I have to acknowledge that it is an unforgettable experience for me explain what it is. At the beginning of the event, we wrote down our concerns anonymously in notecards. Then, we shuffled the cards and received a new card, reading it out to the group. The anonymity forced us to pay attention to problems instead of people who have the problems, and writing about my problems anonymously makes me feel safe to share those I most concerned. When I was writing, I felt like the notecard is so small to contain all my problems, so I had to choose some that haunted me most, like not being able to get involved in class discussions, always feeling awkward in group events, and don’t dare to disagree with other’s opinions. However, when we read the notecards out as a group, I found all my problems or concerns, either mentioned or not mentioned in my notecard, were mentioned by other people, from how to participate in class discussions, to either Asians count as POC, from how to act in a different culture, to how difficult it is to bring Asian perspectives or Asian problems to classrooms. Though there is a lot of international students from Asia, for the first time, I felt I am not fighting alone. I realized that many of the problems that have bothered me since I first arrived in the States are not personal but actually derived from my cultural background. Many people are facing the same problems and they are willing to strive to solve the problems together.

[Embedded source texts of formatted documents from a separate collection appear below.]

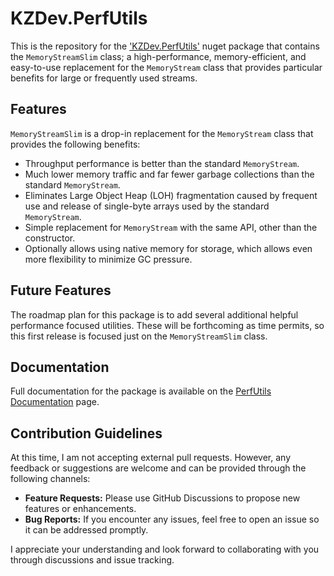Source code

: # KZDev.PerfUtils

This is the repository for the ['KZDev.PerfUtils'](https://www.nuget.org/packages/KZDev.PerfUtils) nuget package that contains the `MemoryStreamSlim` class; a high-performance, memory-efficient, and easy-to-use replacement for the `MemoryStream` class that provides particular benefits for large or frequently used streams.

## Features

`MemoryStreamSlim` is a drop-in replacement for the `MemoryStream` class that provides the following benefits:

* Throughput performance is better than the standard `MemoryStream`.
* Much lower memory traffic and far fewer garbage collections than the standard `MemoryStream`.
* Eliminates Large Object Heap (LOH) fragmentation caused by frequent use and release of single-byte arrays used by the standard `MemoryStream`.
* Simple replacement for `MemoryStream` with the same API, other than the constructor.
* Optionally allows using native memory for storage, which allows even more flexibility to minimize GC pressure.

## Future Features

The roadmap plan for this package is to add several additional helpful performance focused utilities. These will be forthcoming as time permits, so this first release is focused just on the `MemoryStreamSlim` class.

## Documentation

Full documentation for the package is available on the [PerfUtils Documentation](https://kzdev-net.github.io/kzdev.perfutils/) page.

## Contribution Guidelines

At this time, I am not accepting external pull requests. However, any feedback or suggestions are welcome and can be provided through the following channels:

- **Feature Requests:** Please use GitHub Discussions to propose new features or enhancements.
- **Bug Reports:** If you encounter any issues, feel free to open an issue so it can be addressed promptly.

I appreciate your understanding and look forward to collaborating with you through discussions and issue tracking.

When Dean Yoshioka was delivering her speech, I gradually got clarification about some of my concerns and had a sense of how to overcome the problems caused by cultural differences. She assured us that Asians were in fact POC and recommended effective ways for us to speak confidently and aloud in class. Feeling calmed down and empowered when I walked out of Unity House, I also realize that one such event is far from enough. We are working to solve a series of long-term problems that originate from the fundamental differences between Western culture and Eastern culture. Receiving advice is different from carrying it out in real life, and we need each other’s support when we actually try to make a difference in our life. There is a long way to go from not daring to speak up to get our voices or needs heard by others. Also, in this event, we spent more time voicing out our problems and concerns, which was definitely necessary since it created a sense of belonging for us participants. However, after realizing the problems, it is the time for us to figure out how to solve the problems, and we don’t want to deal with them alone again, as we always did before the event. Finally, though “Asian” is such as broad term since “Asia” is such a big continent, most of the people who attended this event are from East Asia or Southeast Asia. Probably it is because we do share more of the same problems thanks to our similar cultural backgrounds and our countries’ similar social environments, but I do believe other Asian international students must have some mutual problems with us thanks to our double identity of both being “Asians” and “foreigners” in this country and on this campus. As a result, I expect this event could be more inclusive and welcome all the students who identified as Asian international students, to voice our mutual or different problems, to comfort each other, to make ourselves more powerful, and to make an impact in this school with our Asian identity.
So, let’s organize more events like “Asian International Students Speaking Up.” Let’s stand in solidarity to solve the problems that we mutually face as “international students from Asia.” Let’s host more Asian events in our community. Let’s speak up and get our voices heard.